Beyond achieving blood glucose goals, self-titration can be further individualized according to caution for hypoglycemia and by adjusting the ranges of where patients would adjust their insulin. The titration parameters can be changed again once patients have made the insulin adjustments. In the case challenge, the patient reported weekly episodes of hypoglycemic symptoms at various times throughout the day—and this was despite a fairly well-controlled FBG of 133 mg/dL after titrating her degludec to 38 units at bedtime, in addition to her other medications. Because she was unsure of the cause and suspected delayed or missed meals, she was instructed to keep a log of hypoglycemic events. By using this tool, she recognized that her hypoglycemia symptoms occurred as a result of delayed meals, and she was able to correct by adjusting her mealtimes. If no attributable cause is found, it would then be reasonable to reduce degludec by 4 units or 10% to 20%. 

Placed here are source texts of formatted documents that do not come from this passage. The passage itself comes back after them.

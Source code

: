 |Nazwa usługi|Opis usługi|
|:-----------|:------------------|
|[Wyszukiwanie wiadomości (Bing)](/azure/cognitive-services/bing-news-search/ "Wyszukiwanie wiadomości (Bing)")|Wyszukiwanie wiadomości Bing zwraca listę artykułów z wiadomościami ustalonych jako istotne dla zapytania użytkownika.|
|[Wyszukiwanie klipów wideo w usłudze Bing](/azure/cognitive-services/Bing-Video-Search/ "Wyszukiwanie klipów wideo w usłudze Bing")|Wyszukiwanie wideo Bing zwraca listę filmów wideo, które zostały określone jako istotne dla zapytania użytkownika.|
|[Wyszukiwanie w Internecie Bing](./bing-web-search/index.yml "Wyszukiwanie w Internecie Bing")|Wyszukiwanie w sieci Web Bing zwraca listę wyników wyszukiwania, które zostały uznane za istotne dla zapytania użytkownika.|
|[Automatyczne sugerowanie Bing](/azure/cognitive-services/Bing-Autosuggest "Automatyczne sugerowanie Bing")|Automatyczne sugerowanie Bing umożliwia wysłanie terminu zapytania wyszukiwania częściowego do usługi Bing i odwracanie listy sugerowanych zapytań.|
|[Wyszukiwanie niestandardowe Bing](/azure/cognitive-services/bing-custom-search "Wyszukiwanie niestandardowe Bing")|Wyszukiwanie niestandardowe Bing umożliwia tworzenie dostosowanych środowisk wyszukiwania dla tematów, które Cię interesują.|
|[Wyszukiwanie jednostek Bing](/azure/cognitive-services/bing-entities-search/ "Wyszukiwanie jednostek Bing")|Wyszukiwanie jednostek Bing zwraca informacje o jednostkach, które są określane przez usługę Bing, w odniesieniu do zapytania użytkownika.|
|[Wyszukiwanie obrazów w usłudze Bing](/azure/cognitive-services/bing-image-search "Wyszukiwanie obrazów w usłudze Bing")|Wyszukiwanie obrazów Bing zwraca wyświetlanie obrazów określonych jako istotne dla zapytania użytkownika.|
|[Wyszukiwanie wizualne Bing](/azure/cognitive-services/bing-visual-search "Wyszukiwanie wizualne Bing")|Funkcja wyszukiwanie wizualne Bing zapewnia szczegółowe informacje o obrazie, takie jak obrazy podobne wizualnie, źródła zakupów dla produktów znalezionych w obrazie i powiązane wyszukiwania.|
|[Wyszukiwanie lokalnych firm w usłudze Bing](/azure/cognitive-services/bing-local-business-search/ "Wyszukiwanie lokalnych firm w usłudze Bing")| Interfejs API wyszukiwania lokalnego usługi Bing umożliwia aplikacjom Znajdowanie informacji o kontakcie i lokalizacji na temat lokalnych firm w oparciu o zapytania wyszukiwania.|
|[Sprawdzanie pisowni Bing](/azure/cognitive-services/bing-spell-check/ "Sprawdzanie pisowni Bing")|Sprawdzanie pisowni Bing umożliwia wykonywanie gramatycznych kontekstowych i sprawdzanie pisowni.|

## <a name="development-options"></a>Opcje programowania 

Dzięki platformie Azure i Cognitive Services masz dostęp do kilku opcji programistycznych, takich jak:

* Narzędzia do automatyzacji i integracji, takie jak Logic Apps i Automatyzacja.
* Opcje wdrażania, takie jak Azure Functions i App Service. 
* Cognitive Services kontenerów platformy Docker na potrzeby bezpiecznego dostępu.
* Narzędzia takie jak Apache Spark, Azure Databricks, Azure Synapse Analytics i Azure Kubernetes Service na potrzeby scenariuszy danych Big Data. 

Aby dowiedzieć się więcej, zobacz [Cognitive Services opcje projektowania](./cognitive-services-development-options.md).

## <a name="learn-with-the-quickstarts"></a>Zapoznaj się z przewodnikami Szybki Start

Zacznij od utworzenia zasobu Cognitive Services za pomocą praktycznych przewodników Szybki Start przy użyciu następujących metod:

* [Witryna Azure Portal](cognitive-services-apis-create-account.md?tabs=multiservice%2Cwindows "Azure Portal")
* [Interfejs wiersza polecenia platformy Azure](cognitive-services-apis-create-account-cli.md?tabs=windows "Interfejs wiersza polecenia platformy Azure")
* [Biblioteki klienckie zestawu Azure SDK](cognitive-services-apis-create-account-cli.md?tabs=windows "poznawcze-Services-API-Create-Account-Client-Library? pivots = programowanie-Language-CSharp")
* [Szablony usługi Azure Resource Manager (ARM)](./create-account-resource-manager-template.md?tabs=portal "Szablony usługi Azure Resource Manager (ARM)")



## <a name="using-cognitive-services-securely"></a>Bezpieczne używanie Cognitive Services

Pitfalls in Initiating/Titrating Basal Insulin  

Common pitfalls in initiation and titration of basal insulin include titrating too slowly after starting insulin and failure to monitor bedtime glucose, which can result in overbasalization. The ADA 2023 guidelines describe the clinical signs of overbasalization as: basal insulin dose more than approximately 0.5 units/kg, a bedtime–morning glucose difference of ≥50 mg/dL, hypoglycemia (aware or unaware), and excessive variability.1,16 Not being aware of high blood glucose at night that contributes to high morning blood glucose will result in patients continuing to increase their insulin dose and subsequent overbasalization. This also can put patients at increased risk for hypoglycemia if their diet or routine changes. This scenario can be avoided with occasional paired testing of bedtime and morning blood glucose.11 More conversations with patients may be necessary to further individualize their therapy.16

Summary 

Basal insulin remains a good option for many patients with type 2 diabetes who have not reached glycemic goals with other therapies. Longer-acting basal insulin, such as degludec and U-300 glargine, may have additional benefits compared with shorter-acting basal insulins or first-generation insulins. When initiating basal insulin, follow up frequently to avoid insulin failure, and provide instructions for patients’ self-titration of their own insulin to achieve their goals more quickly—and keep an eye on that bedtime blood glucose.